Manuel Sr. remembers how his son loved music, and how they learned after his death that all the girls wanted to dance with him.
They remembered how his friends called him Baby Blue, for his favorite color.
Each night they talked and each night they laughed, all the way to Crescent City, Calif., nearly 100 miles from their starting point. Nicolas hopped on his big brother's bike and rode for the final stretch. Finally, they heard the rumble of the Pacific and saw joy in every crashing wave.
"Everybody was about in tears at that time," Manuel Sr. recalled of reaching the ocean. "We accomplished what we said we were going to do."
As the months passed, the family went back about their business. They endured the first Thanksgiving without Manuel, the first Christmas and the first anniversary of his death.
"We learned to talk about it," Vela Sr. said. "We learned to console others who have gone through the same pain we have."
Cristina finally was able to clean out Manuel Jr.'s room, a task she had been dreading.
They could easily have let go of the bike ride and all it entailed. But they couldn't. "It keeps him alive for us," Manuel Sr. said.

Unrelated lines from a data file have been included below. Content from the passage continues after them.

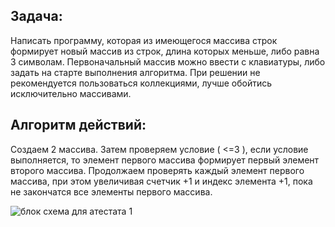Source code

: ## Задача:
 Написать программу, которая из имеющегося массива строк формирует новый массив из строк, длина которых меньше, либо равна 3 символам. Первоначальный массив можно ввести с клавиатуры, либо задать на старте выполнения алгоритма. При решении не рекомендуется пользоваться коллекциями, лучше обойтись исключительно массивами.



## Алгоритм действий:
 Создаем 2 массива. Затем проверяем условие ( <=3 ), если условие выполняется, то элемент первого массива формирует первый элемент второго массива. Продолжаем проверять каждый элемент первого массива, при этом увеличивая счетчик +1 и индекс элемента +1, пока не закончатся все элементы первого массива.



![блок схема для атестата 1](https://github.com/anastasiia981/atestat/assets/149244344/477f429c-0b40-4a5b-b518-78262c04ca49)
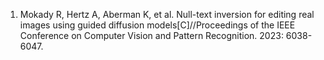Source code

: <ol>

<li>Mokady R, Hertz A, Aberman K, et al. Null-text inversion for editing real images using guided diffusion models[C]//Proceedings of the IEEE Conference on Computer Vision and Pattern Recognition. 2023: 6038-6047.

</ol>
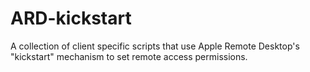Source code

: # ARD-kickstart

A collection of client specific scripts that use Apple Remote Desktop's "kickstart" mechanism to set remote access permissions.
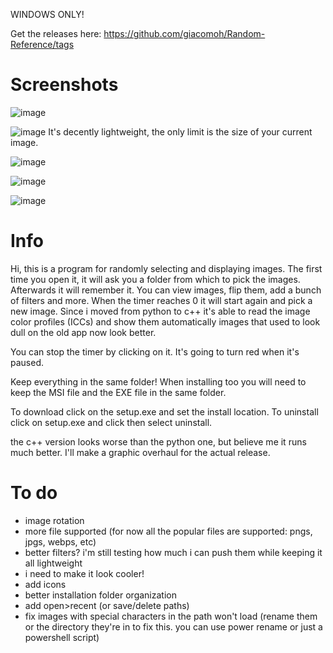 WINDOWS ONLY!

Get the releases here: https://github.com/giacomoh/Random-Reference/tags

# Screenshots

![image](https://github.com/giacomoh/reference-picker/assets/53836108/3abf46bc-7e30-4734-9261-a3271796297e)

![image](https://github.com/giacomoh/reference-picker/assets/53836108/df37ab6c-b44b-4415-a4c1-4f7c54d56d2a)
It's decently lightweight, the only limit is the size of your current image. 

![image](https://github.com/giacomoh/reference-picker/assets/53836108/fe020aed-7b25-43cb-90ba-115d8b9fdc1c)

![image](https://github.com/giacomoh/reference-picker/assets/53836108/7981ad24-ff63-45ae-be84-78f02ebf86cf)

![image](https://github.com/giacomoh/reference-picker/assets/53836108/1d7de2db-1e8d-4858-9d1f-ae0650628d44)

# Info

Hi, this is a program for randomly selecting and displaying images.
The first time you open it, it will ask you a folder from which to pick the images. Afterwards it will remember it.
You can view images, flip them, add a bunch of filters and more. When the timer reaches 0 it will start again and pick a new image.
Since i moved from python to c++ it's able to read the image color profiles (ICCs) and show them automatically images that used to look dull on the old app now look better.

You can stop the timer by clicking on it. It's going to turn red when it's paused.

Keep everything in the same folder! When installing too you will need to keep the MSI file and the EXE file in the same folder. 

To download click on the setup.exe and set the install location.
To uninstall click on setup.exe and click then select uninstall.

the c++ version looks worse than the python one, but believe me it runs much better. I'll make a graphic overhaul for the actual release.
# To do

- image rotation
- more file supported (for now all the popular files are supported: pngs, jpgs, webps, etc)
- better filters? i'm still testing how much i can push them while keeping it all lightweight 
- i need to make it look cooler!
- add icons
- better installation folder organization
- add open>recent (or save/delete paths)
- fix images with special characters in the path won't load (rename them or the directory they're in to fix this. you can use power rename or just a powershell script)
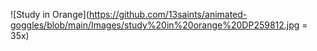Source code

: ![Study in Orange](https://github.com/13saints/animated-goggles/blob/main/Images/study%20in%20orange%20DP259812.jpg = 35x)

The next year, they decided to do it again, this time taking a different route along the Oregon Coast. They rode again and again, until 10 years had passed and they still couldn't stop. This year will mark the 11th annual ride.
On one ride, they met some victims' parents from Springfield, Ore., which suffered its own deadly school shooting in 1998, and tried to help as best they could.
Grieving and forgiving
Of course there were hurdles. People say Manuel Jr. regularly taunted Loukaitis and that's why he was targeted. The idea causes the Velas great pain. They also struggled when Nicolas was about to enter Frontier Middle School and would have to pass by the room where his brother was killed.
And they faced the death of Manuel's grandfather, who had gone from being a migrant worker to owning produce-hauling trucks. In his last days the elderly man was consumed with worry about meeting the Lord with anger in his heart toward Loukaitis.
"I don't want to go with this bitterness," Emilio Vela whispered on his deathbed in 2003.
"I sat there with him," Manuel Sr. recalled of his father. "I said it's time to get rid of all that. It's time to forgive so we can be forgiven."
The two men formed a pact: If one would forgive, the other would follow. "We prayed and said, 'Barry, no matter how much you have offended us, we forgive you,' " Manuel Sr. said. "I have let it go. May God bless him."
It was the only time during a long interview that tears welled up in Manuel Sr.'s eyes.
Today they will visit Manuel Jr.'s grave at Pioneer Memorial Gardens, just as they have done for the past 10 years. They will bring blue balloons and write messages on them to Manuel. Then they'll release the balloons and watch them float toward heaven.
"This is your dad," Manuel Sr.'s balloon will say. "Happy birthday."